Getting Started in the Terminal
Logging in
These instructions are for accessing and submitting jobs through the Terminal.
If you would prefer to use a GUI, follow the instructions for getting started online
To login to your Tempest account through the Terminal, connect to the MSU VPN then use the following command:
ssh <net_id>@tempest-login.msu.montana.edu
If this is your first time using SSH to access Tempest, follow these instructions to set up an SSH key.
Submitting sbatch scripts
Tempest uses a cluster management platform called Slurm for managing jobs.
All significant computational workloads must be submitted as jobs. Jobs can be submitted using sbatch scripts, which specify the computational resources and software a job will use.
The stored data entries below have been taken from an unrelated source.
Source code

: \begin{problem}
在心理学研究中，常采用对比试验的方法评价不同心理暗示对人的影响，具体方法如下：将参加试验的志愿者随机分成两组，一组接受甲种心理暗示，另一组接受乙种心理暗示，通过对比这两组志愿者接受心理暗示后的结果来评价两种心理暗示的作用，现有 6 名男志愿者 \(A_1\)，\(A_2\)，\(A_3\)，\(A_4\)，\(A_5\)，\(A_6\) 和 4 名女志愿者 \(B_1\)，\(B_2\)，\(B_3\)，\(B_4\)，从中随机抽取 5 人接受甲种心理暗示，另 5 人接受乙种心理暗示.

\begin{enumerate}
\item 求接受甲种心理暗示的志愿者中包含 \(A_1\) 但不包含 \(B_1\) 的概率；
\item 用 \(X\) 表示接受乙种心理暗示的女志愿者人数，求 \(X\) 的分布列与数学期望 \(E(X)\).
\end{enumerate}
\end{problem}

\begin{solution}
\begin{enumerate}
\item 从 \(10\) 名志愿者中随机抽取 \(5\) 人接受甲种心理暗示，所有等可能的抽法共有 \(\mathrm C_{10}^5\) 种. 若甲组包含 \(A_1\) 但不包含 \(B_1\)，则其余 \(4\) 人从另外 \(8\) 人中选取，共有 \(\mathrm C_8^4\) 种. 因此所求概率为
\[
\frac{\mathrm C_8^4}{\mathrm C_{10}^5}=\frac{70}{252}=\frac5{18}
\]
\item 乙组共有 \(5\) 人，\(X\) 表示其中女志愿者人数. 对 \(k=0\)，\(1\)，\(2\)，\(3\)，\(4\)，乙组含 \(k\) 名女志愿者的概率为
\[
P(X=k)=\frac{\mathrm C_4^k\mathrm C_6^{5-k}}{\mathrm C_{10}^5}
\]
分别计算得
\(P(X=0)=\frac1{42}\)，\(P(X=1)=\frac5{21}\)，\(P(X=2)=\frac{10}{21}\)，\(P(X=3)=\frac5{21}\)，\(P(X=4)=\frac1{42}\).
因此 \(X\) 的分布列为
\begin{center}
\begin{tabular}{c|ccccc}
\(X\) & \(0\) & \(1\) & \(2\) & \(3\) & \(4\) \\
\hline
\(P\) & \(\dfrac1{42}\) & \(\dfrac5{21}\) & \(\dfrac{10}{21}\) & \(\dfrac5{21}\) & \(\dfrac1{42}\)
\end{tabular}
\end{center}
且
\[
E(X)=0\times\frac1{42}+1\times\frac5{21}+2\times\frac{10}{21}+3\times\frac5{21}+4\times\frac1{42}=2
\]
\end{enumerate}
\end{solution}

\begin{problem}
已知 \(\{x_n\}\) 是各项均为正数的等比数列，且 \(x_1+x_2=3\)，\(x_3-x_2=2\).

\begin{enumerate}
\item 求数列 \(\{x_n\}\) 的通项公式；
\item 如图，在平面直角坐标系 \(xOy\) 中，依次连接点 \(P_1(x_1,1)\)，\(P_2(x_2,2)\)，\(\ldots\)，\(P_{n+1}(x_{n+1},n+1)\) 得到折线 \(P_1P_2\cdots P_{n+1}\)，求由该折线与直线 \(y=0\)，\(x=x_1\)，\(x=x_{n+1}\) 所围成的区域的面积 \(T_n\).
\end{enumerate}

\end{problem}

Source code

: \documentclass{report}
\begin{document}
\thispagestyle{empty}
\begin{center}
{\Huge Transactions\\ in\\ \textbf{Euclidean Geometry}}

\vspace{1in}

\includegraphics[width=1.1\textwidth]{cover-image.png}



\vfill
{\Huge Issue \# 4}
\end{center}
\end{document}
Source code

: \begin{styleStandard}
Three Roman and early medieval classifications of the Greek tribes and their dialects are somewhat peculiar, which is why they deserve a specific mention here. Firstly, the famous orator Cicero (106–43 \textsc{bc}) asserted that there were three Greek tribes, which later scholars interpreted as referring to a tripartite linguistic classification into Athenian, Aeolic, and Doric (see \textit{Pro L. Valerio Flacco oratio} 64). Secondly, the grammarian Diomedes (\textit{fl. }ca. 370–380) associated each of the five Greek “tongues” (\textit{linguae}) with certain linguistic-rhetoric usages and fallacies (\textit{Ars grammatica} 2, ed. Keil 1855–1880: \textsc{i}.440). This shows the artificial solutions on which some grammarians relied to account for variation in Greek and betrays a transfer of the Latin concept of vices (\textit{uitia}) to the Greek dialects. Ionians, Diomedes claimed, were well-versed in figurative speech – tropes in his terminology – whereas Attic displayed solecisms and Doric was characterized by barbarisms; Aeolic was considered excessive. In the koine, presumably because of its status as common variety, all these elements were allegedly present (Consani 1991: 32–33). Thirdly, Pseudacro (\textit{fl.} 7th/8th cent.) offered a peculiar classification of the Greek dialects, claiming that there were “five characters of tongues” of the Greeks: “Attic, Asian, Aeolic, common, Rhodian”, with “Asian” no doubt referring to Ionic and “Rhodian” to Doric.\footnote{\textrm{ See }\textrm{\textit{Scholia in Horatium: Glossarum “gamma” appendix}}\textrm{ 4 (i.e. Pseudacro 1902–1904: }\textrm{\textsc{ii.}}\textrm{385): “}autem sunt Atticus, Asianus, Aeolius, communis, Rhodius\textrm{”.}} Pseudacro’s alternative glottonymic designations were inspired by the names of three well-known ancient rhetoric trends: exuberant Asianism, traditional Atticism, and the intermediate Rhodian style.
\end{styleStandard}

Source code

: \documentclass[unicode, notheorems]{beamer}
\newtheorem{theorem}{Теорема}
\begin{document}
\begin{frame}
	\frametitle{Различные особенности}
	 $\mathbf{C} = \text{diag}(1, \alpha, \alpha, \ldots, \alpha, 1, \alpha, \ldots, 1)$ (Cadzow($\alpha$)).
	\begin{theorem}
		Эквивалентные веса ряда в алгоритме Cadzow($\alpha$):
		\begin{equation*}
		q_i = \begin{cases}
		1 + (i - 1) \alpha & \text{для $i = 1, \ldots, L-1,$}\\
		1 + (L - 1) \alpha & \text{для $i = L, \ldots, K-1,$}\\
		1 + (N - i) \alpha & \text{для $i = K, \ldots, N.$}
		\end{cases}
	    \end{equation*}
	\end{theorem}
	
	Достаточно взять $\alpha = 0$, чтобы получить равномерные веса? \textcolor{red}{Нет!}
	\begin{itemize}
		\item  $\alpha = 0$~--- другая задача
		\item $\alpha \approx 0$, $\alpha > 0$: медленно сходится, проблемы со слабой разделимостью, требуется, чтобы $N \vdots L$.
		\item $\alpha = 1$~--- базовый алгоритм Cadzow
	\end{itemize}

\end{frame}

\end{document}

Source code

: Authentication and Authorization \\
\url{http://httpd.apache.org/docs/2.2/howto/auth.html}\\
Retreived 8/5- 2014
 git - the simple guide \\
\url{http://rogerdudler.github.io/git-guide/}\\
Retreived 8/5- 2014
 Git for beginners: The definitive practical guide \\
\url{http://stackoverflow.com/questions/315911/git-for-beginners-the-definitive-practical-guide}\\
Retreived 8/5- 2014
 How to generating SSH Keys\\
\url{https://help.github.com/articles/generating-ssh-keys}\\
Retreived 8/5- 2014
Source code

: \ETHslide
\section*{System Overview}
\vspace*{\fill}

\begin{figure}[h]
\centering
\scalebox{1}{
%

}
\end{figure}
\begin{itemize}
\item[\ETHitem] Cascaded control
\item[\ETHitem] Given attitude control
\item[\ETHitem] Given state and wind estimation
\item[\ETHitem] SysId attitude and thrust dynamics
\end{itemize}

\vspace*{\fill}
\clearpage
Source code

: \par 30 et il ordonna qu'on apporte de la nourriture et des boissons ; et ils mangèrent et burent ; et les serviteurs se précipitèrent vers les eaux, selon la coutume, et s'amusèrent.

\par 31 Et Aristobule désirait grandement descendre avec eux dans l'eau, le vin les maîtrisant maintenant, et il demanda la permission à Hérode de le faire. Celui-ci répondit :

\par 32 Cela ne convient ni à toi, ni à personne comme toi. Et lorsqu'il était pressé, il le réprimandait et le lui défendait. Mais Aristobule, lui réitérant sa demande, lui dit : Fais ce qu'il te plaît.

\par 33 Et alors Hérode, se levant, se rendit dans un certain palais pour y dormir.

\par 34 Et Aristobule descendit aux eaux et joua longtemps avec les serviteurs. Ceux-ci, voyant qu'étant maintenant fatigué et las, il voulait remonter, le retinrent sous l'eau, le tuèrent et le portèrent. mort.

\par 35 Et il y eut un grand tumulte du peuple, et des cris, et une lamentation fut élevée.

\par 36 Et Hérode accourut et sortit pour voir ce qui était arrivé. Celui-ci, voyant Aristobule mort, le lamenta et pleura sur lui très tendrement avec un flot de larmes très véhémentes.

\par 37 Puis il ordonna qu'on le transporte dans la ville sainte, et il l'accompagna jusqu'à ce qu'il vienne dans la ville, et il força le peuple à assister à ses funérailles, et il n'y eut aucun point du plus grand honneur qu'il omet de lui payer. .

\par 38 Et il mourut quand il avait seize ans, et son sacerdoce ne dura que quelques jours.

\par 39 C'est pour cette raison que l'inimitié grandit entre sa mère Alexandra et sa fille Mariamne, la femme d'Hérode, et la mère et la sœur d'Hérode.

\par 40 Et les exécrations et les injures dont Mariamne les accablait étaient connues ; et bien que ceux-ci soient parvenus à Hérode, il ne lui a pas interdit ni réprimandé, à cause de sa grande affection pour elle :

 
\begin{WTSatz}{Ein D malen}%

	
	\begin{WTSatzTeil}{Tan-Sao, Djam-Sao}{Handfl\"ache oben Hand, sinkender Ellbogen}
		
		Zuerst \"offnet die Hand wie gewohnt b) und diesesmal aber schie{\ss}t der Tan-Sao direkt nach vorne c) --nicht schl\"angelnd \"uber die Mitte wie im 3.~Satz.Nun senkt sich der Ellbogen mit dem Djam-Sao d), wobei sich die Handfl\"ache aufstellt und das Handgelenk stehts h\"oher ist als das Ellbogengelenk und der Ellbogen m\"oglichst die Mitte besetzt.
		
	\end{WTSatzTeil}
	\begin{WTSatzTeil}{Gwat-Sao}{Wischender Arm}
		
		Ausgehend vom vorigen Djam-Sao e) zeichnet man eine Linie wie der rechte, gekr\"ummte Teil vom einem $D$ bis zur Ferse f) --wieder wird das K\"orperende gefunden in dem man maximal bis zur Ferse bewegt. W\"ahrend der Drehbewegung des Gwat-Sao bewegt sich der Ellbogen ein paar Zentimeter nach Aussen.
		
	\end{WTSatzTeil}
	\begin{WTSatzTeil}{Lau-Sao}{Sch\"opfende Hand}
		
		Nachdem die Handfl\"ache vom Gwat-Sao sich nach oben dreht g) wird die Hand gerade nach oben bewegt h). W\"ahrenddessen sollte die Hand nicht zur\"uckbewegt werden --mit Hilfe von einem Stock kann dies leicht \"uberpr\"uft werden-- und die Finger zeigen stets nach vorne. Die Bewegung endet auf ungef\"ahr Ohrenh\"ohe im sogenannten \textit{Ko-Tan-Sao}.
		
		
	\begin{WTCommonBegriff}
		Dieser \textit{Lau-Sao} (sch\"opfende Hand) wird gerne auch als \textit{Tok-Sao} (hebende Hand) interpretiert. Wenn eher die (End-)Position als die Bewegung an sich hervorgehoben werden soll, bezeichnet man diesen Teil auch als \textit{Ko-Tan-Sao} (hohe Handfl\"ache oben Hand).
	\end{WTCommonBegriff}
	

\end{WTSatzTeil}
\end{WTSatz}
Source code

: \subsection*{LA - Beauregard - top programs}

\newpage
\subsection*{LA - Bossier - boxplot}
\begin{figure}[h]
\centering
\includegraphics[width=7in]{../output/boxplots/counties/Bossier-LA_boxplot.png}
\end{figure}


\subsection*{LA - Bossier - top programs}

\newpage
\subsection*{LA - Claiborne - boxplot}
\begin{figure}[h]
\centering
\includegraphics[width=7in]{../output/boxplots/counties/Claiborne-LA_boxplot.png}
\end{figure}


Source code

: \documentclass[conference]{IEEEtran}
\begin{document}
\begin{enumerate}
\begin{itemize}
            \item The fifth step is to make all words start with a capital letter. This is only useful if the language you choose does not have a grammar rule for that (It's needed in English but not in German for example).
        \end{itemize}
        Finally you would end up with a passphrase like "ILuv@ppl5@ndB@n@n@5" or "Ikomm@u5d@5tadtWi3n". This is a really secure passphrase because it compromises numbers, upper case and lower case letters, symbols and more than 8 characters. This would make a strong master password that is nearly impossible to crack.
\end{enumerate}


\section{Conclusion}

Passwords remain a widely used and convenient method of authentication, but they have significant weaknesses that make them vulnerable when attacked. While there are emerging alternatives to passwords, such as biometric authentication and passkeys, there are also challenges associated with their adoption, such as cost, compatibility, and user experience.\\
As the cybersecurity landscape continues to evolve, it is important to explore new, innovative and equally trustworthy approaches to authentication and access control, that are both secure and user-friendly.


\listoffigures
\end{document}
To submit a job, use the sbatch command. For example, to run the job in example.sbatch script in ~/slurm-examples/, you would use the following command:
sbatch slurm-examples/example.sbatch
To check the status of your jobs:
sacct
Below are template submission scripts that can be modified to submit diverse jobs to CPU and GPU resources:
CPU Sbatch script
For submission to priority resources:
#!/bin/bash
##
## example-array.slurm.sh: submit an array of jobs with a varying parameter
##
## Lines starting with #SBATCH are read by Slurm. Lines starting with ## are comments.
## All other lines are read by the shell.
##
#SBATCH --account=priority-<group_name> #specify the account to use
#SBATCH --job-name=<your_job_name> # job name
#SBATCH --partition=priority # queue partition to run the job in
#SBATCH --nodes=1 # number of nodes to allocate
#SBATCH --ntasks-per-node=1 # number of descrete tasks - keep at one except for MPI
#SBATCH --cpus-per-task=2 # number of cores to allocate
#SBATCH --mem=2G # 2000 MB of Memory allocated; set --mem with care
#SBATCH --time=0-00:00:01 # Maximum job run time
##SBATCH --array=1-3 # Number of jobs in array
#SBATCH --output=<your_job_name>-%j.out
#SBATCH --error=<your_job_name>-%j.err
## Run 'man sbatch' for more information on the options above.
### Replace the below with modules and commands
date # print out the date
hostname -s # print a message from the compute node
date # print the date again
For submission to unsafe partition:
#!/bin/bash
##
## example-array.slurm.sh: submit an array of jobs with a varying parameter
##
## Lines starting with #SBATCH are read by Slurm. Lines starting with ## are comments.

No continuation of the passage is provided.